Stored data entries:
┏━━

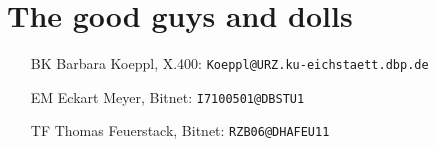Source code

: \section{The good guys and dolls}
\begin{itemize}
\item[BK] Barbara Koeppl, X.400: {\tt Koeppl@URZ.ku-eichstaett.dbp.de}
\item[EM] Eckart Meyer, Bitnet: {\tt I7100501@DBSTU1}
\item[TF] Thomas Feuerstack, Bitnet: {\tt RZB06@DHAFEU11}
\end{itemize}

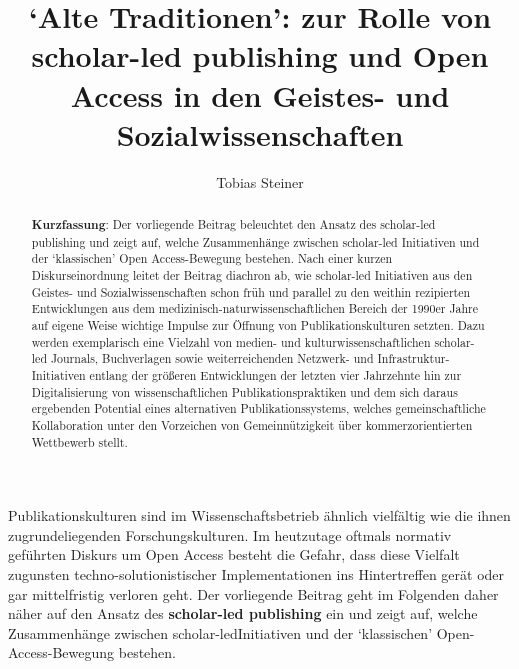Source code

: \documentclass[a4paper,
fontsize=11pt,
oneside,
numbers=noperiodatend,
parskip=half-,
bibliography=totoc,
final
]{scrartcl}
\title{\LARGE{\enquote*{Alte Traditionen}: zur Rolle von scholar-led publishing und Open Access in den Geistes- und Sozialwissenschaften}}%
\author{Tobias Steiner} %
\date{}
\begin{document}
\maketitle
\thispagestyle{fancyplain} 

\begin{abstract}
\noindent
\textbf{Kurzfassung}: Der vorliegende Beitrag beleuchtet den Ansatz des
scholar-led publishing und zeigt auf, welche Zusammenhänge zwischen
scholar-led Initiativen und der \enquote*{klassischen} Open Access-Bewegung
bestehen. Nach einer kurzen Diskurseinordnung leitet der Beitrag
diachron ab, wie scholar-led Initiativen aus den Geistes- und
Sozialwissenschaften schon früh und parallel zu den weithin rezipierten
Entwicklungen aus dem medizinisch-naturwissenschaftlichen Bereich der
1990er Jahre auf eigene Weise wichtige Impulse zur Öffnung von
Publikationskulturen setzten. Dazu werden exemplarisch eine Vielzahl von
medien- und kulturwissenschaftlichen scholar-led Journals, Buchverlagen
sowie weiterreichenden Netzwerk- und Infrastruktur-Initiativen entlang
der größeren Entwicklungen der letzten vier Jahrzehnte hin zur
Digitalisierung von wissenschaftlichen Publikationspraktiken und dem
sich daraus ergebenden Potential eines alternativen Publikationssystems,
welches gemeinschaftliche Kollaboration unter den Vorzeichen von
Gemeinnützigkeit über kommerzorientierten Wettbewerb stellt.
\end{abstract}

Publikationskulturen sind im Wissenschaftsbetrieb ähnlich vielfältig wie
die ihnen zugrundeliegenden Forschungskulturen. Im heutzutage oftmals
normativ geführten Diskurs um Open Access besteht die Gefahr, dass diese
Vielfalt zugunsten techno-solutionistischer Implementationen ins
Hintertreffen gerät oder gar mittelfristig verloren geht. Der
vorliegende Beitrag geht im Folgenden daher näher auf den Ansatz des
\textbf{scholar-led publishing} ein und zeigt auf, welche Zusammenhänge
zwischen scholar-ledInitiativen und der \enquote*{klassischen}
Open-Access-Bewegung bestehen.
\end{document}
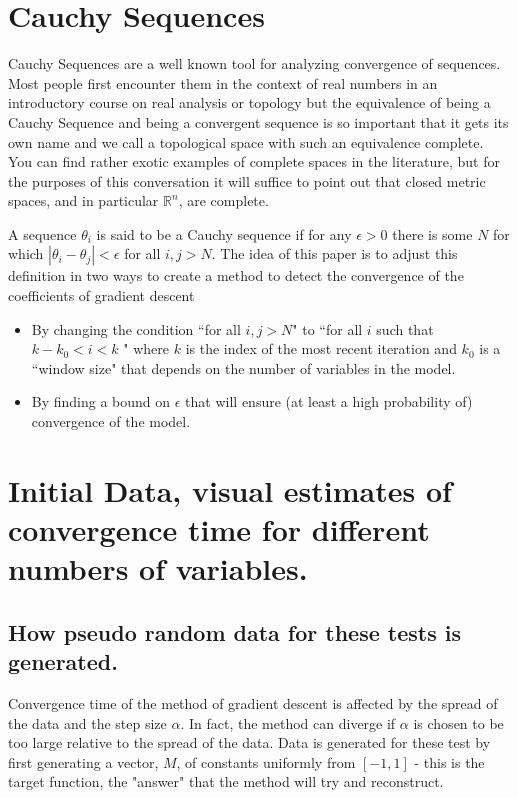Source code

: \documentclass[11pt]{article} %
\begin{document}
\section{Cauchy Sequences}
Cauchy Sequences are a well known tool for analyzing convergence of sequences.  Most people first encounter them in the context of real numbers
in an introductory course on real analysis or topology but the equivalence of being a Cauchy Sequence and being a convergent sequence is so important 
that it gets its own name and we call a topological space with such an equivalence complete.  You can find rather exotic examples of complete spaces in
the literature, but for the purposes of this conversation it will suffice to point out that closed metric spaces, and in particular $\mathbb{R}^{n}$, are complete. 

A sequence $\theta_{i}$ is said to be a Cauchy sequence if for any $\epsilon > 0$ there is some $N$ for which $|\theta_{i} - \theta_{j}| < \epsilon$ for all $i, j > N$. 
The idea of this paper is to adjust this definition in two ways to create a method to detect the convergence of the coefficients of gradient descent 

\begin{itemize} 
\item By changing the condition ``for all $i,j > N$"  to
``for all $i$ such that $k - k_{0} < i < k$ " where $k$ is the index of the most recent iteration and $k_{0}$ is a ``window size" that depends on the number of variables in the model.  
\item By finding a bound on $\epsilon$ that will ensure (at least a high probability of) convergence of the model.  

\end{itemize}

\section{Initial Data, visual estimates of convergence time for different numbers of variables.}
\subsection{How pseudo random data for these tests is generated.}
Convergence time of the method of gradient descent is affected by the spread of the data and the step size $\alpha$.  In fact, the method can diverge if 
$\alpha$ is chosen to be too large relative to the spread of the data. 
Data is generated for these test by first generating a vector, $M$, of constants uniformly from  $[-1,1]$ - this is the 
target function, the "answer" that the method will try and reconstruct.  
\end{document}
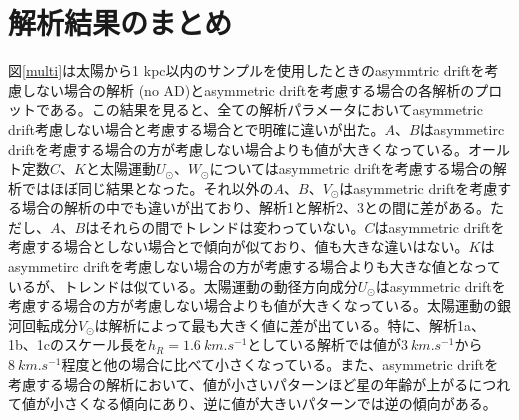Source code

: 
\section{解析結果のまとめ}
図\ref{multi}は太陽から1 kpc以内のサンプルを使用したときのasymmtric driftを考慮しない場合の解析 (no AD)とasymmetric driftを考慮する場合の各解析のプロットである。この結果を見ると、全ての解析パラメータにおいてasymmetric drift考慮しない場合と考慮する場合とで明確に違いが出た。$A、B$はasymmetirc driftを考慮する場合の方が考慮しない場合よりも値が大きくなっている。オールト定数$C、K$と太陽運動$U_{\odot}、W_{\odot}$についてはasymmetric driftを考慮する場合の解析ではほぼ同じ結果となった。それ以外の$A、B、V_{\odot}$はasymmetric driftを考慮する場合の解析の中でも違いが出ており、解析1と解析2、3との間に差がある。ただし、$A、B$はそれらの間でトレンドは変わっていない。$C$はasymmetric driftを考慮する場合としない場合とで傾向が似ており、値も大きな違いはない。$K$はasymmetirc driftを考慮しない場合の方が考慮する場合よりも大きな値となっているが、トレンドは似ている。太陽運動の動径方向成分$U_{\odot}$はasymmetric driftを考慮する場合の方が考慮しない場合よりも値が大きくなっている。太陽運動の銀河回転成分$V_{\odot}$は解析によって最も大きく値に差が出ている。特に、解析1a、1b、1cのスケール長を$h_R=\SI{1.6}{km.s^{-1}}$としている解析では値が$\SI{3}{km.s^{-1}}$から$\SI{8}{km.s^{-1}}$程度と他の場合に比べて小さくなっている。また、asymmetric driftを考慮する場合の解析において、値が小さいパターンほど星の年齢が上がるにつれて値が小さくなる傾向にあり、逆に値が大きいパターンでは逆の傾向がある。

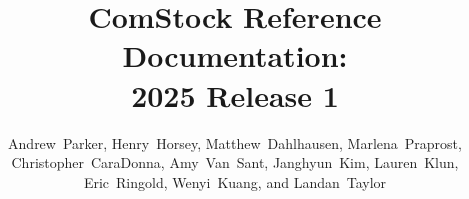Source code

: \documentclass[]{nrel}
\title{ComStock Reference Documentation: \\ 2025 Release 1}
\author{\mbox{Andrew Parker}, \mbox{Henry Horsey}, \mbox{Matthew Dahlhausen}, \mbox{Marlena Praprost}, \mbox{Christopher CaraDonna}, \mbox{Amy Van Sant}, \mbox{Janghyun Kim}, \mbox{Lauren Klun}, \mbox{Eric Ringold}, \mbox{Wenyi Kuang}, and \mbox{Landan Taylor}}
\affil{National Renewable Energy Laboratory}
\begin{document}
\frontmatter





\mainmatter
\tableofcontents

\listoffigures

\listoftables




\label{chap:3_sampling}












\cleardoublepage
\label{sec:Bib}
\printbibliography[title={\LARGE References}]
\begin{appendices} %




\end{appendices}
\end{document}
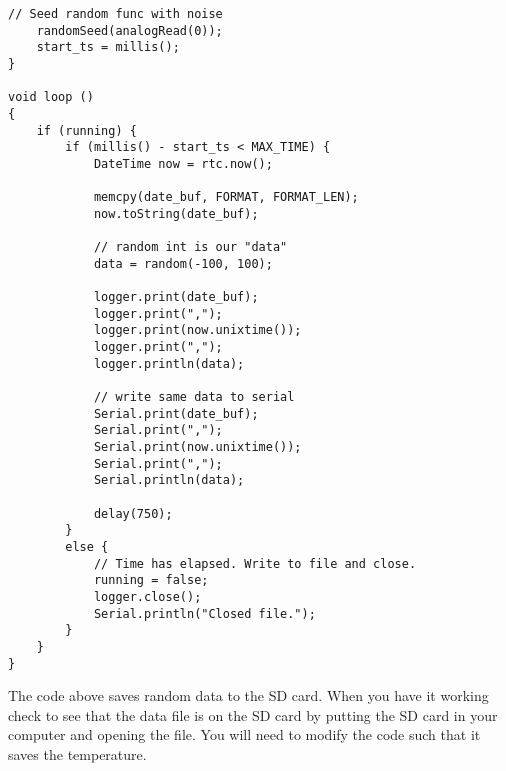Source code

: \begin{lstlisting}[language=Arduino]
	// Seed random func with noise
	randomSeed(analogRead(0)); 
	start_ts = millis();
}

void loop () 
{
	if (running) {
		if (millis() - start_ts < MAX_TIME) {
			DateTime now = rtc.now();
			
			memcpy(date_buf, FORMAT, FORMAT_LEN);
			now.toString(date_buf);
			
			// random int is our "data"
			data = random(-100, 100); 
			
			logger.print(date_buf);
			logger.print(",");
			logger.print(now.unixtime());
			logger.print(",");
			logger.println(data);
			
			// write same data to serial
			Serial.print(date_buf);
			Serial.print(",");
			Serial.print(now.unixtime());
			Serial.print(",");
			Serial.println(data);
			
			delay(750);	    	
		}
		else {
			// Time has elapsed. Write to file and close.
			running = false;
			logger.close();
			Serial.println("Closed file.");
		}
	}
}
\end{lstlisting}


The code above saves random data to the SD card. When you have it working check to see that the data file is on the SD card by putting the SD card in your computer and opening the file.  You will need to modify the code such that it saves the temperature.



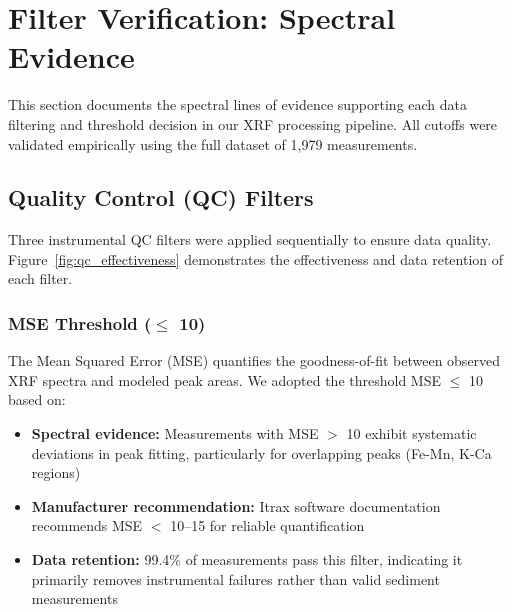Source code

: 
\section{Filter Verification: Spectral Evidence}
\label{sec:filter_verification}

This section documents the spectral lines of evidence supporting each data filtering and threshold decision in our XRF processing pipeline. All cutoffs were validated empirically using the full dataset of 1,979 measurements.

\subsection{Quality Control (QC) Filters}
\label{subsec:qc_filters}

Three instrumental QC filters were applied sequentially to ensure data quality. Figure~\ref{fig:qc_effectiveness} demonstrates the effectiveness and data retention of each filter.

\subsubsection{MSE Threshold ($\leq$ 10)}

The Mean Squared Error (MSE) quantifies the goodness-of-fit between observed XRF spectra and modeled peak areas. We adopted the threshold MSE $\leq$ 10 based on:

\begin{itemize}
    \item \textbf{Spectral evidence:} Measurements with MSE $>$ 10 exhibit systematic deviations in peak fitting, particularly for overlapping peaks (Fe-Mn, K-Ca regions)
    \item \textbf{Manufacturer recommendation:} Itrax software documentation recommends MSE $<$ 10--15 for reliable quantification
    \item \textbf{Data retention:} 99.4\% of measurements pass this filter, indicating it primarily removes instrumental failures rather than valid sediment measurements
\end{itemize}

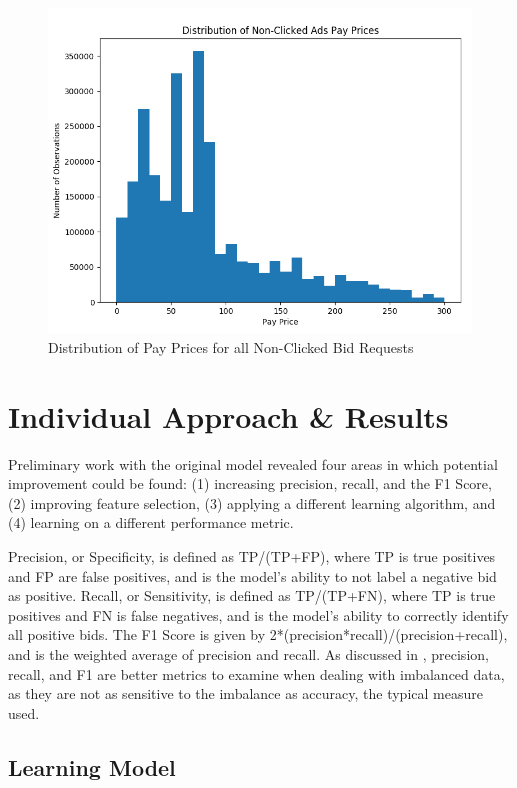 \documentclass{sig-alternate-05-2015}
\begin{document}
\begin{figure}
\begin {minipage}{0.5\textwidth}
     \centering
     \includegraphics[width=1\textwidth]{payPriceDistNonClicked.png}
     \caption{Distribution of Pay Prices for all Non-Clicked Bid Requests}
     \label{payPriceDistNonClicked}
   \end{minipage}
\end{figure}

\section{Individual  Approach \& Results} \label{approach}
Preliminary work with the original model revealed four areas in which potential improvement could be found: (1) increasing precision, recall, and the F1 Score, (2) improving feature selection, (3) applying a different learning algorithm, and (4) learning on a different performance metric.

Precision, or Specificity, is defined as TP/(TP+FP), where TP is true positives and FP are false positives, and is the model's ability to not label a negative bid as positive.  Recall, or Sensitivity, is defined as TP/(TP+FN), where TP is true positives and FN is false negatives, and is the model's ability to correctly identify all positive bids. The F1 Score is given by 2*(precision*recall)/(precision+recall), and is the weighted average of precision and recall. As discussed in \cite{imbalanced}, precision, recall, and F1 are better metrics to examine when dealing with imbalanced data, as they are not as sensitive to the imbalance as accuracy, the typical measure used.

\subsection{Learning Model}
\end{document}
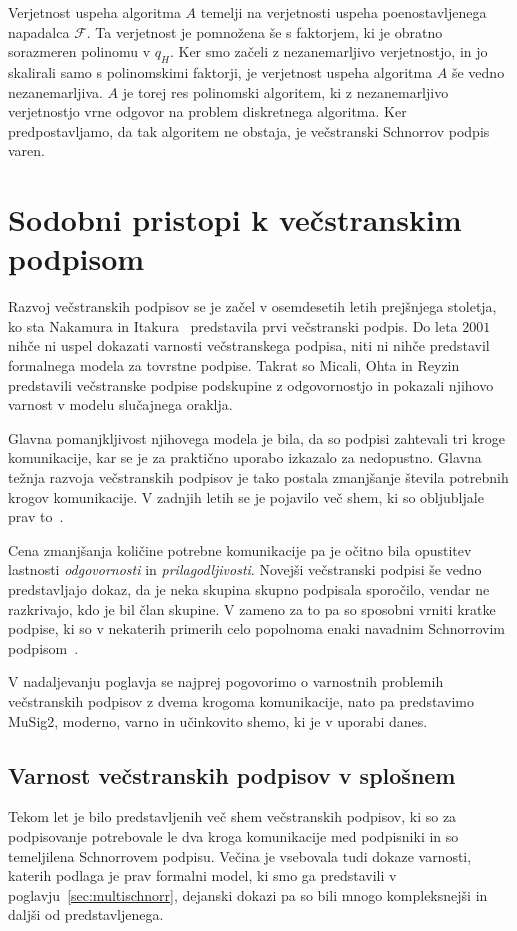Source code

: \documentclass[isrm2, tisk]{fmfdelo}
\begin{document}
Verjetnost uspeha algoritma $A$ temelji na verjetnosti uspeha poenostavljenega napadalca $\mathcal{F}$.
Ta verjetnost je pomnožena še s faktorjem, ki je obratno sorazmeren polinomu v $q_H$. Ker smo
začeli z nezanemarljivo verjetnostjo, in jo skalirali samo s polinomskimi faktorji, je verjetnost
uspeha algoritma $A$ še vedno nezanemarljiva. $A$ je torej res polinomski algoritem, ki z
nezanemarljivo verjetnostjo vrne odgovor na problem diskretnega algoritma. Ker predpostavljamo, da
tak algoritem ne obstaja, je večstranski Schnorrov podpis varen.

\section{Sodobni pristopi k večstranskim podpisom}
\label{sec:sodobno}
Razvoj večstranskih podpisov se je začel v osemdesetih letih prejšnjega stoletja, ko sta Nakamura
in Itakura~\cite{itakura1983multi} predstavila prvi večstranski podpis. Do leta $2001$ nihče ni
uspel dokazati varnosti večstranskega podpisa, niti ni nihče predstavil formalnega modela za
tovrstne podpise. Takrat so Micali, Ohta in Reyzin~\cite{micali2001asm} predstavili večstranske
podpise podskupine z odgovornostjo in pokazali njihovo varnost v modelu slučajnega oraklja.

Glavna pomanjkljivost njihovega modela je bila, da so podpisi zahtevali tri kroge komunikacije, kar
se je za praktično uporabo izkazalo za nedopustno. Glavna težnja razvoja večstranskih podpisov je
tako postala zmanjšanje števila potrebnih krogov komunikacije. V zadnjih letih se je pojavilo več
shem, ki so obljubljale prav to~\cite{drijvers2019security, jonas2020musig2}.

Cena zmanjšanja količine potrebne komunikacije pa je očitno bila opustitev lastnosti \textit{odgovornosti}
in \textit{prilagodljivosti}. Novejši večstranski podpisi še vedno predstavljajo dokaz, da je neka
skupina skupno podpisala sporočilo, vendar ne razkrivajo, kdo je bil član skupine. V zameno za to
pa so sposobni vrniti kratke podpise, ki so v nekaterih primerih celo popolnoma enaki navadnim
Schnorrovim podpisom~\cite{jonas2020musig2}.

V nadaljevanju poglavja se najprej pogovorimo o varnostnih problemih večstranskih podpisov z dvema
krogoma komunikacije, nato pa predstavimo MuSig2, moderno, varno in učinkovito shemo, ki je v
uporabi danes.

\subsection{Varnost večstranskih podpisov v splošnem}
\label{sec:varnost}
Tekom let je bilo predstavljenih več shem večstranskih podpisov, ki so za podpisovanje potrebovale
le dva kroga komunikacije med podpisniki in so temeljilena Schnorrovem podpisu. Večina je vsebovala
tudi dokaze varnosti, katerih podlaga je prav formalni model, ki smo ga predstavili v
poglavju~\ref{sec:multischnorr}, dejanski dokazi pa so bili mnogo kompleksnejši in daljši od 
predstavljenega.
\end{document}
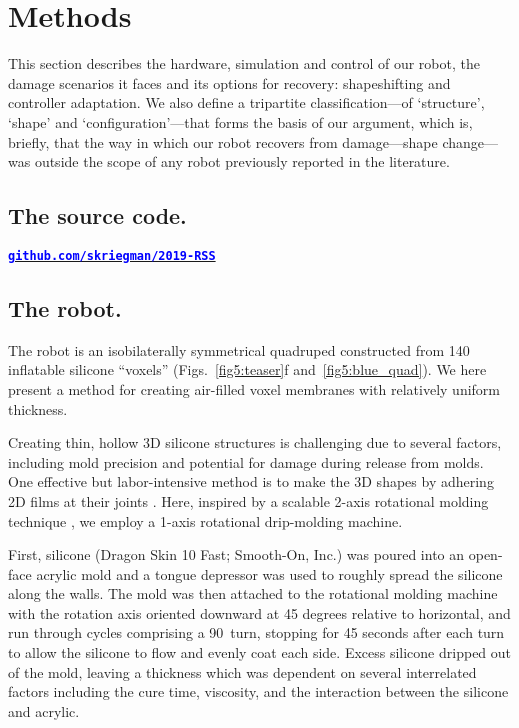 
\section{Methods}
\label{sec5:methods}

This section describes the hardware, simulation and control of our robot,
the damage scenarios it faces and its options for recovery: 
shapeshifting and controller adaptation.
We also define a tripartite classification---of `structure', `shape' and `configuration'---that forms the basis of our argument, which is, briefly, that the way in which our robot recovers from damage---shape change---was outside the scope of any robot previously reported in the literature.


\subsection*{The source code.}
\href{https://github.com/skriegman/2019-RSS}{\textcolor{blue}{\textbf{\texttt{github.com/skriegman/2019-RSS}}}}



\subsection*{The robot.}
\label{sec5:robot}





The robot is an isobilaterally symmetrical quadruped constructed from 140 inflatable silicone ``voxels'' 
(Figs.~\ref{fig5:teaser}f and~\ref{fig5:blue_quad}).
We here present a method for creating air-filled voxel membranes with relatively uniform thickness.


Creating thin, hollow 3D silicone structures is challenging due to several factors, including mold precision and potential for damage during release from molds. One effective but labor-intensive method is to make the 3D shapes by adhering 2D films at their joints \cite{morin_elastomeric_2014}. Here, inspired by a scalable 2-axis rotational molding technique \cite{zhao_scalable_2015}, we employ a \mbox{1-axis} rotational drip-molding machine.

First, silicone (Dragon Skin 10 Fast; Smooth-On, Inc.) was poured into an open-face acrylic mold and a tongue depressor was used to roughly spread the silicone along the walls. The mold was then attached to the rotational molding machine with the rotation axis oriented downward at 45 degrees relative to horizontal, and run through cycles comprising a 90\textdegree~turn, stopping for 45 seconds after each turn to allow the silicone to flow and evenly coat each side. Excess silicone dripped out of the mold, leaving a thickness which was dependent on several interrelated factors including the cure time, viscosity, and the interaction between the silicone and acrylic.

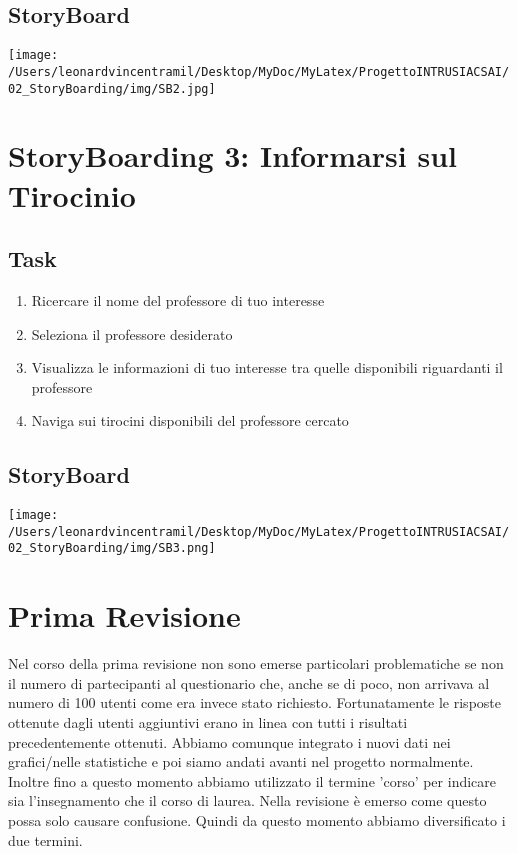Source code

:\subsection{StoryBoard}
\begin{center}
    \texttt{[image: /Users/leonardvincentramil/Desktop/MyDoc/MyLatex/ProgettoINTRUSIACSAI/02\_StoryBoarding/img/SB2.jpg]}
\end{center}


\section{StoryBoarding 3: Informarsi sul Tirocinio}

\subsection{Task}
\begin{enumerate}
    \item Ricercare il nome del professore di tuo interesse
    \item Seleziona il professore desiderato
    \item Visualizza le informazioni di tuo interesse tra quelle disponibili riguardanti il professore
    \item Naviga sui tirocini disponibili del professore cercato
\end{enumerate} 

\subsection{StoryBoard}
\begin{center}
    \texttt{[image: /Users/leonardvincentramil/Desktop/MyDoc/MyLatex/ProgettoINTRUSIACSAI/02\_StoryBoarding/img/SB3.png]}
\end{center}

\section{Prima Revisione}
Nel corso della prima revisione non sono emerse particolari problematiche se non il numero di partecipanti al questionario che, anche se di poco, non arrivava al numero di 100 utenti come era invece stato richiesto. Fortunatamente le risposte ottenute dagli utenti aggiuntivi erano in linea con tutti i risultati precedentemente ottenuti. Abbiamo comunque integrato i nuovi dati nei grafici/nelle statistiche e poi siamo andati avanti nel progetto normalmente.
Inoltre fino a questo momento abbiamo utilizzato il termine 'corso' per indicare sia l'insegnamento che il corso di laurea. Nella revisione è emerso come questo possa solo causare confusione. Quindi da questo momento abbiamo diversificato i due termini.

┗━━

→ PROBLEM TO SOLVE
Each line of the data that contains "verjetnostjo" belongs in the answer.

→ EXERCISE SOLUTION
začeli z nezanemarljivo verjetnostjo, in jo skalirali samo s polinomskimi faktorji, je verjetnost
nezanemarljivo verjetnostjo vrne odgovor na problem diskretnega algoritma. Ker predpostavljamo, da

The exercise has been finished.